- [DIRECTIONS] Each line from the one containing "in the timeseries." through the end of the entries below should be transcribed exactly, and no other line.
☆ ☆ ☆ ☆ ☆
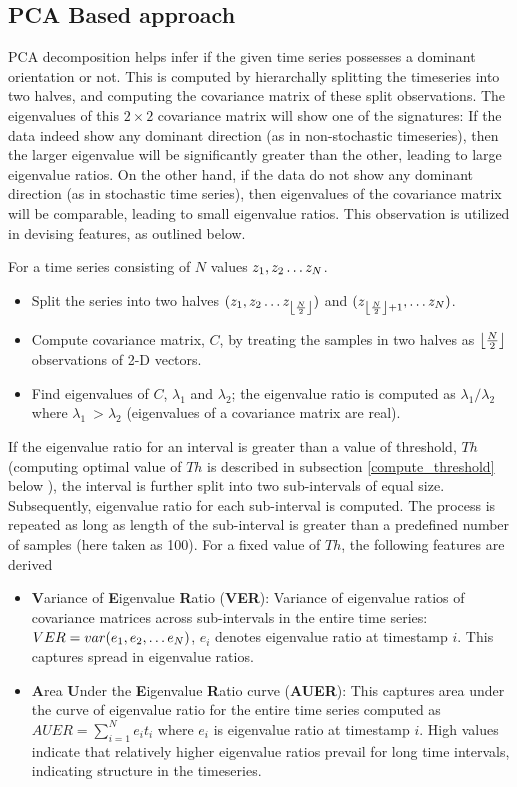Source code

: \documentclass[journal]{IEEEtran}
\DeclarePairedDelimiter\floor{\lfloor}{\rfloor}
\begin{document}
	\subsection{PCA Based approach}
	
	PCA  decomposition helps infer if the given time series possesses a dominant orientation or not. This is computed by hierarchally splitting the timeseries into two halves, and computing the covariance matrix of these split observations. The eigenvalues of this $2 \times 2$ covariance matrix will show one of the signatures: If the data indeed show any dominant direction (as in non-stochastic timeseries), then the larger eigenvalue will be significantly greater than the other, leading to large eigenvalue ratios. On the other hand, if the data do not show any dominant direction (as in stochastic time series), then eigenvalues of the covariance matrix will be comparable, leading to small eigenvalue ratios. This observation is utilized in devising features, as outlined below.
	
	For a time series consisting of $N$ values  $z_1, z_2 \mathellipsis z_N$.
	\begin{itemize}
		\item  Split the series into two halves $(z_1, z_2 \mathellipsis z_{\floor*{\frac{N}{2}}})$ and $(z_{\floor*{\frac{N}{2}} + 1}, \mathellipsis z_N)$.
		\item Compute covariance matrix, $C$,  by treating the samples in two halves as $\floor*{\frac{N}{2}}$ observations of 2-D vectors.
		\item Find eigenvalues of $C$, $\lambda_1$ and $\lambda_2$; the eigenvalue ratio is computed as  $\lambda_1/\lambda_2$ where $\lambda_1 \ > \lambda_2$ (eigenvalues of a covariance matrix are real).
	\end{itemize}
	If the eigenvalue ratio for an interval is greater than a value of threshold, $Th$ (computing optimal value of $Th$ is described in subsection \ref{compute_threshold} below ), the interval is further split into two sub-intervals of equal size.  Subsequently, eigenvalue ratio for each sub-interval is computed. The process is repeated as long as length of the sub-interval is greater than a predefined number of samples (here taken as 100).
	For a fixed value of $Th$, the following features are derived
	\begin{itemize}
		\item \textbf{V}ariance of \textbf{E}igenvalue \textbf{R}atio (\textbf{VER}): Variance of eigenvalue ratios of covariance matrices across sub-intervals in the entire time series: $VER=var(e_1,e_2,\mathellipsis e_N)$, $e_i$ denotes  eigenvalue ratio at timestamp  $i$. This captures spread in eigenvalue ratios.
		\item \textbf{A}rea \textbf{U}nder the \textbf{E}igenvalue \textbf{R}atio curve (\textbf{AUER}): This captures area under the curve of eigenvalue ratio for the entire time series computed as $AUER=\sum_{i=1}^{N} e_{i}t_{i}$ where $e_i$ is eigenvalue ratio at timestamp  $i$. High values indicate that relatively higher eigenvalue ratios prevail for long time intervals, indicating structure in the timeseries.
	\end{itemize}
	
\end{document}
☆ ☆ ☆ ☆ ☆
- [FINISHED EXERCISE]
		\item \textbf{A}rea \textbf{U}nder the \textbf{E}igenvalue \textbf{R}atio curve (\textbf{AUER}): This captures area under the curve of eigenvalue ratio for the entire time series computed as $AUER=\sum_{i=1}^{N} e_{i}t_{i}$ where $e_i$ is eigenvalue ratio at timestamp  $i$. High values indicate that relatively higher eigenvalue ratios prevail for long time intervals, indicating structure in the timeseries.
	\end{itemize}
	
\end{document}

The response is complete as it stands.